Can we double the performance ?

Anthony Goubard takes (9.945 seconds) to execute, it achieves it by doing the following:

  • More custom parsing: Handle Split Line, Read First Lines, Read Next Line, Read Temperature.
  • Switched to InputStream and ConcurrentHashMap.
  • Semaphore to avoid OOMException.
  • Custom Data Types: The implementation introduces custom data types like ByteArray and Text to optimize memory usage and string comparisons.
  • Chunk size is 5MB

Assumptions

  • No temperatures are above 100 or below -100
  • The last character of the file is \n

Temperature Data Parsing

The method begins by determining the size of the input file and calculating the number of blocks required to read the entire file efficiently.

Thread Pool Setup: It initializes an ExecutorService with a fixed thread pool size to manage concurrent parsing tasks. This approach maximizes CPU utilization and enhances overall performance.

Blockwise Processing: The method iterates over blocks of data within the file, ensuring that each block is processed concurrently. This allows for efficient utilization of system resources, particularly when dealing with large files.

Concurrency Control: The method employs a semaphore (readFileLock) to control access to shared resources, such as file reading operations. This ensures that threads wait when resources are unavailable, preventing contention and potential deadlock situations.

Task Submission and Execution: Within each block iteration, the method submits tasks for reading data (readBlock) and parsing temperature data (parseTemperaturesBlock) to the thread pool. This enables parallel execution of file reading and parsing tasks, maximizing throughput.

Task Completion and Shutdown: Once all tasks have been submitted, the method waits for their completion using futures. Upon completion, it shuts down the thread pool to release system resources gracefully.

Exploring the readBlock Method

The method initializes parameters such as the file index and buffer size based on the provided block index and predefined constants.

File Reading: Using an InputStream, the method reads data from the specified file starting from the calculated file index. It efficiently handles scenarios where the file index exceeds the file size, ensuring graceful termination of file reading operations.

Buffer Allocation: Depending on the size of the data to be read, the method either retrieves a buffer from a pre-allocated pool or instantiates a new buffer. This approach optimizes memory usage and promotes resource reuse.

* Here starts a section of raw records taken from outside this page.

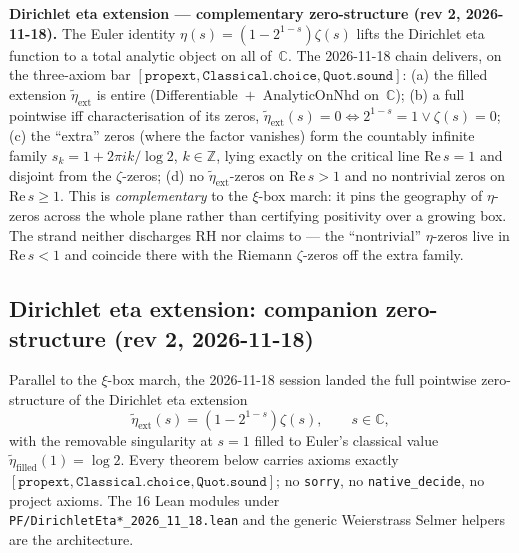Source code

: \item \textbf{Dirichlet eta extension — complementary zero-structure
(rev 2, 2026-11-18).}  The Euler identity
$\eta(s) = (1 - 2^{1-s}) \zeta(s)$ lifts the Dirichlet eta function
to a total analytic object on all of~$\mathbb{C}$.  The 2026-11-18
chain delivers, on the three-axiom bar
$[\mathtt{propext}, \mathtt{Classical.choice}, \mathtt{Quot.sound}]$:
(a) the filled extension $\widetilde{\eta}_{\mathrm{ext}}$ is entire
(Differentiable~$+$~AnalyticOnNhd on~$\mathbb{C}$); (b) a full
pointwise iff characterisation of its zeros,
$\widetilde{\eta}_{\mathrm{ext}}(s) = 0 \iff 2^{1-s} = 1 \lor
\zeta(s) = 0$; (c) the ``extra'' zeros (where the factor vanishes)
form the countably infinite family
$s_k = 1 + 2\pi i k / \log 2$, $k \in \mathbb{Z}$, lying exactly on
the critical line $\mathrm{Re}\,s = 1$ and disjoint from the
$\zeta$-zeros; (d) no $\widetilde{\eta}_{\mathrm{ext}}$-zeros on
$\mathrm{Re}\,s > 1$ and no nontrivial zeros on $\mathrm{Re}\,s \ge 1$.
This is \emph{complementary} to the $\xi$-box march: it pins the
geography of $\eta$-zeros across the whole plane rather than
certifying positivity over a growing box.  The strand neither
discharges RH nor claims to --- the ``nontrivial'' $\eta$-zeros
live in $\mathrm{Re}\,s < 1$ and coincide there with the Riemann
$\zeta$-zeros off the extra family.



\subsection{Dirichlet eta extension: companion zero-structure (rev 2, 2026-11-18)}
\label{sec:ch20-rev2-eta-structure}

Parallel to the $\xi$-box march, the 2026-11-18 session landed the
full pointwise zero-structure of the Dirichlet eta extension
\[
\widetilde{\eta}_{\mathrm{ext}}(s) = (1 - 2^{1-s}) \zeta(s),
\qquad s \in \mathbb{C},
\]
with the removable singularity at $s = 1$ filled to Euler's classical
value $\widetilde{\eta}_{\mathrm{filled}}(1) = \log 2$.  Every theorem
below carries axioms exactly
$[\mathtt{propext}, \mathtt{Classical.choice}, \mathtt{Quot.sound}]$;
no \texttt{sorry}, no \texttt{native\_decide}, no project axioms.
The 16 Lean modules under \texttt{PF/DirichletEta*\_2026\_11\_18.lean}
and the generic Weierstrass Selmer helpers are the architecture.

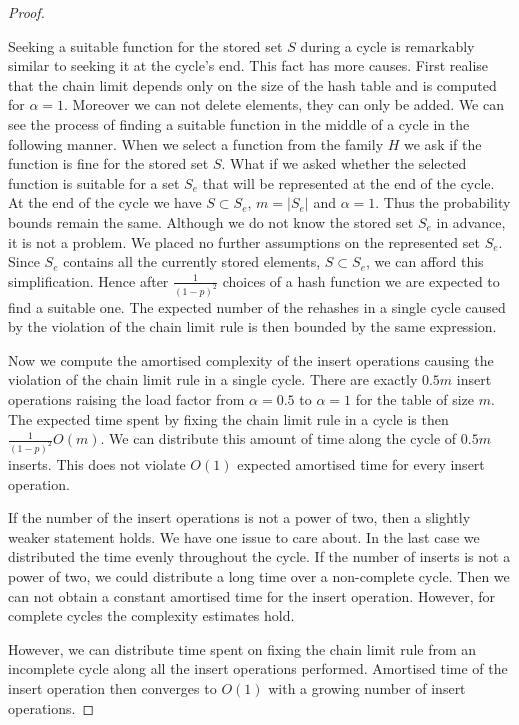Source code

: \begin{proof}
\begin{itemize}
Seeking a suitable function for the stored set $S$ during a cycle is remarkably similar to seeking it at the cycle's end. This fact has more causes. First realise that the chain limit depends only on the size of the hash table and is computed for $\alpha = 1$. Moreover we can not delete elements, they can only be added. We can see the process of finding a suitable function in the middle of a cycle in the following manner. When we select a function from the family $H$ we ask if the function is fine for the stored set $S$. What if we asked whether the selected function is suitable for a set $S_e$ that will be represented at the end of the cycle. At the end of the cycle we have $S \subset S_e$, $m = |S_e|$ and $\alpha = 1$. Thus the probability bounds remain the same. Although we do not know the stored set $S_e$ in advance, it is not a problem. We placed no further assumptions on the represented set $S_e$. Since $S_e$ contains all the currently stored elements, $S \subset S_e$, we can afford this simplification. Hence after $\frac{1}{(1-p)^2}$ choices of a hash function we are expected to find a suitable one. The expected number of the rehashes in a single cycle caused by the violation of the chain limit rule is then bounded by the same expression. 

Now we compute the amortised complexity of the insert operations causing the violation of the chain limit rule in a single cycle. There are exactly $0.5 m$ insert operations raising the load factor from $\alpha = 0.5$ to $\alpha = 1$ for the table of size $m$. The expected time spent by fixing the chain limit rule in a cycle is then $\frac{1}{(1 - p)^2}O(m)$. We can distribute this amount of time along the cycle of $0.5 m$ inserts. This does not violate $O(1)$ expected amortised time for every insert operation.
\end{itemize}

If the number of the insert operations is not a power of two, then a slightly weaker statement holds. We have one issue to care about. In the last case we distributed the time evenly throughout the cycle. If the number of inserts is not a power of two, we could distribute a long time over a non-complete cycle. Then we can not obtain a constant amortised time for the insert operation. However, for complete cycles the complexity estimates hold.

However, we can distribute time spent on fixing the chain limit rule from an incomplete cycle along all the insert operations performed. Amortised time of the insert operation then converges to $O(1)$ with a growing number of insert operations.
\end{proof}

Data Transfer: The method reads data from the input stream into the allocated buffer, ensuring that the entire block of data is read efficiently. It handles cases where the data read exceeds the buffer size, guaranteeing completeness of the read operation.

Resource Management: Upon completing the file reading operation, the method releases the read file lock, ensuring proper synchronization and concurrency control.

Handling of Partial Lines

The method begins by initializing the buffer index based on the data read from the buffer's first lines.

Partial Line Handling: It iterates over the buffer in reverse order, starting from the end and moving backward until it encounters a newline character ('\n'). During this process, it stores the characters of the partial line in a temporary list (lastLine).

Previous Line Storage: If the previous block's last line is empty, indicating the beginning of a new block, the method stores the current partial line as the previous block's last line for future reference.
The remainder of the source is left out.